Find how many lines in this data contain the string "newcommand". Respond with only that number.

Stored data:
>>>

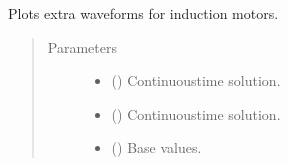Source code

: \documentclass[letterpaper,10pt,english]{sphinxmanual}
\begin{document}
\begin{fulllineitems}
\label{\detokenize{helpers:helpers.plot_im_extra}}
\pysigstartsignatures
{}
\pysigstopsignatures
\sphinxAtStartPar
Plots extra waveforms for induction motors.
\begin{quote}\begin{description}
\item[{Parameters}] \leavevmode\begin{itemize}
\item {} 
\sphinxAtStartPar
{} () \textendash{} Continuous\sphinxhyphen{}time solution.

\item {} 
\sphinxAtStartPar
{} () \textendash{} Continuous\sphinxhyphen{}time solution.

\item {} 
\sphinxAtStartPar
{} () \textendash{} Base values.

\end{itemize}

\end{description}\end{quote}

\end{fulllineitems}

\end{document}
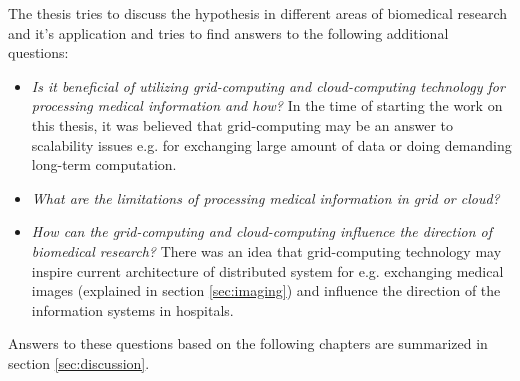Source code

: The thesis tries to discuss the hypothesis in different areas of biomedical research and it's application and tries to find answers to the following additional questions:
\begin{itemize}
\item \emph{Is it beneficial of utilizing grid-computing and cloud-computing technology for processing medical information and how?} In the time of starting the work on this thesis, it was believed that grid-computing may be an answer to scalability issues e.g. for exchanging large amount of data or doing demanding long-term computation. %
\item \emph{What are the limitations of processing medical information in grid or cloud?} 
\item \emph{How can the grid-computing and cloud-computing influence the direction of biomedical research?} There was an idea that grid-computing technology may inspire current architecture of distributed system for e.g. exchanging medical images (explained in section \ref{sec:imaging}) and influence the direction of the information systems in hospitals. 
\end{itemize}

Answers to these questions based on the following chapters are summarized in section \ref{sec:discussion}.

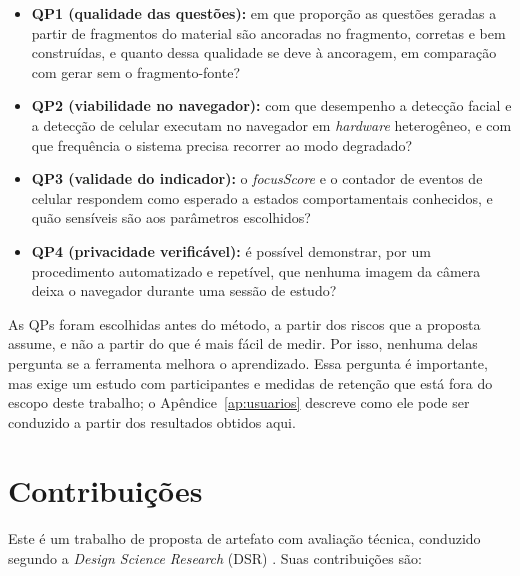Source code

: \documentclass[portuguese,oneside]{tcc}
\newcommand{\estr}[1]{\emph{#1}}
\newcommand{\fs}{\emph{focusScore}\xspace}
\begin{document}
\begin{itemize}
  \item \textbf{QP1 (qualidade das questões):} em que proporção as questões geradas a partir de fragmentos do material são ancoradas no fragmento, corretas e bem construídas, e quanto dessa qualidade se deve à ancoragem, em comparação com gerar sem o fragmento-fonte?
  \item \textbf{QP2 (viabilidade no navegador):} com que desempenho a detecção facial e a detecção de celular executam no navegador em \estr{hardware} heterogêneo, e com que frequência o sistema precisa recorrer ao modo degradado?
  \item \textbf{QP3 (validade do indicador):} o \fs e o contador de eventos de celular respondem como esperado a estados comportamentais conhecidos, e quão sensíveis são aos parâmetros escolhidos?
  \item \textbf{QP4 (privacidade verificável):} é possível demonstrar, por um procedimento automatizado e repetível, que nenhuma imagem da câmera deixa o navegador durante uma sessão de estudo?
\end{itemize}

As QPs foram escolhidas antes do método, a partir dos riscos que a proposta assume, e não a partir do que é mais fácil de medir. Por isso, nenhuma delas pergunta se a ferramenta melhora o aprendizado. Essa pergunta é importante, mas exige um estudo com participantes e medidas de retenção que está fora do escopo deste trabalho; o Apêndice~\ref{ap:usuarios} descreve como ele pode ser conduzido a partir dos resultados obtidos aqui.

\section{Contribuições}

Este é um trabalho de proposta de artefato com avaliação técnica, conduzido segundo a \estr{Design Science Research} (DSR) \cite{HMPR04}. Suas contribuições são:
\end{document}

<<<
>>>

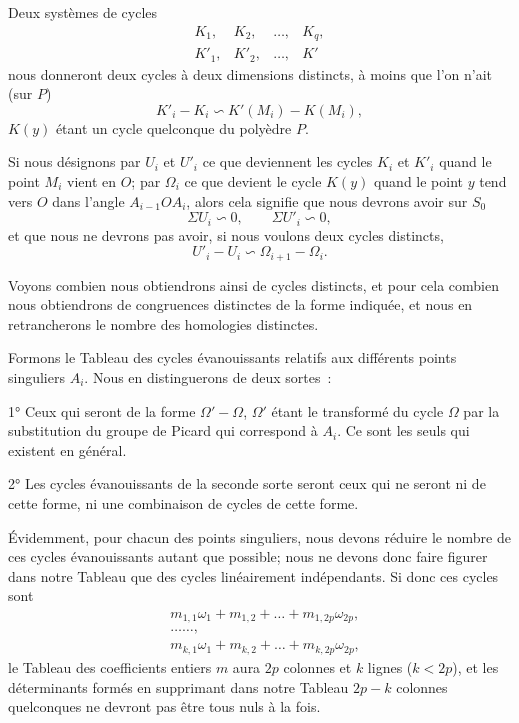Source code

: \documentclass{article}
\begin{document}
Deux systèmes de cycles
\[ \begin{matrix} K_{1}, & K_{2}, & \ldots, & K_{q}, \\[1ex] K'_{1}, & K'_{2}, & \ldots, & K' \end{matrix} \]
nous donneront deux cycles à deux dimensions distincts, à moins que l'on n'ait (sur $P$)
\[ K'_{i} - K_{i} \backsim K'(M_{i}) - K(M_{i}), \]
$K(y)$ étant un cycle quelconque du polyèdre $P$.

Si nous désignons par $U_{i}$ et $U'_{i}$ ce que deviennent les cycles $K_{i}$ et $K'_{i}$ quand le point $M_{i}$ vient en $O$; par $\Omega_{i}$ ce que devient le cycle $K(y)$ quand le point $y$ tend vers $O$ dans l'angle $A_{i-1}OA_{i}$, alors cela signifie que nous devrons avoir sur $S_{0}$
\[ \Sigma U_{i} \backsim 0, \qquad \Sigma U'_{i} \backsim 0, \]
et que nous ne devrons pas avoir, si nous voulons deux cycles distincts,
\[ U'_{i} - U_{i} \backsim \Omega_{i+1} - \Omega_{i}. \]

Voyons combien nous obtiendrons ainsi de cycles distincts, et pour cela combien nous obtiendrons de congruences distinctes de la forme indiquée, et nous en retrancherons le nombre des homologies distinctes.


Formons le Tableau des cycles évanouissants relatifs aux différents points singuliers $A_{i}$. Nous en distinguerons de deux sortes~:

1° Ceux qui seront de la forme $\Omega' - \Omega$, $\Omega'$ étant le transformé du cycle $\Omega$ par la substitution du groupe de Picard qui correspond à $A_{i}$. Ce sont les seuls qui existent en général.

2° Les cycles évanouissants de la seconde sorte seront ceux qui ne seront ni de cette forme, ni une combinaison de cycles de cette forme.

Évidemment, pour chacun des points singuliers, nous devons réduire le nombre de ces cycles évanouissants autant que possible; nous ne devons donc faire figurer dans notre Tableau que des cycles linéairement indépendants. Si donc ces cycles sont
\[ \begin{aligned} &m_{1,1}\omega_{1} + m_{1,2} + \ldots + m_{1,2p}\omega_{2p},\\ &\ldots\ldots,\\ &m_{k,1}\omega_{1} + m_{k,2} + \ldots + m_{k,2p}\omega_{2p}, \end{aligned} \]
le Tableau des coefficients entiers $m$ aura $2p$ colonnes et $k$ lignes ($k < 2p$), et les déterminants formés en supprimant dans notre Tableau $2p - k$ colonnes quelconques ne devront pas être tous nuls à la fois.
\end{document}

<<<

# Response for this exercise
2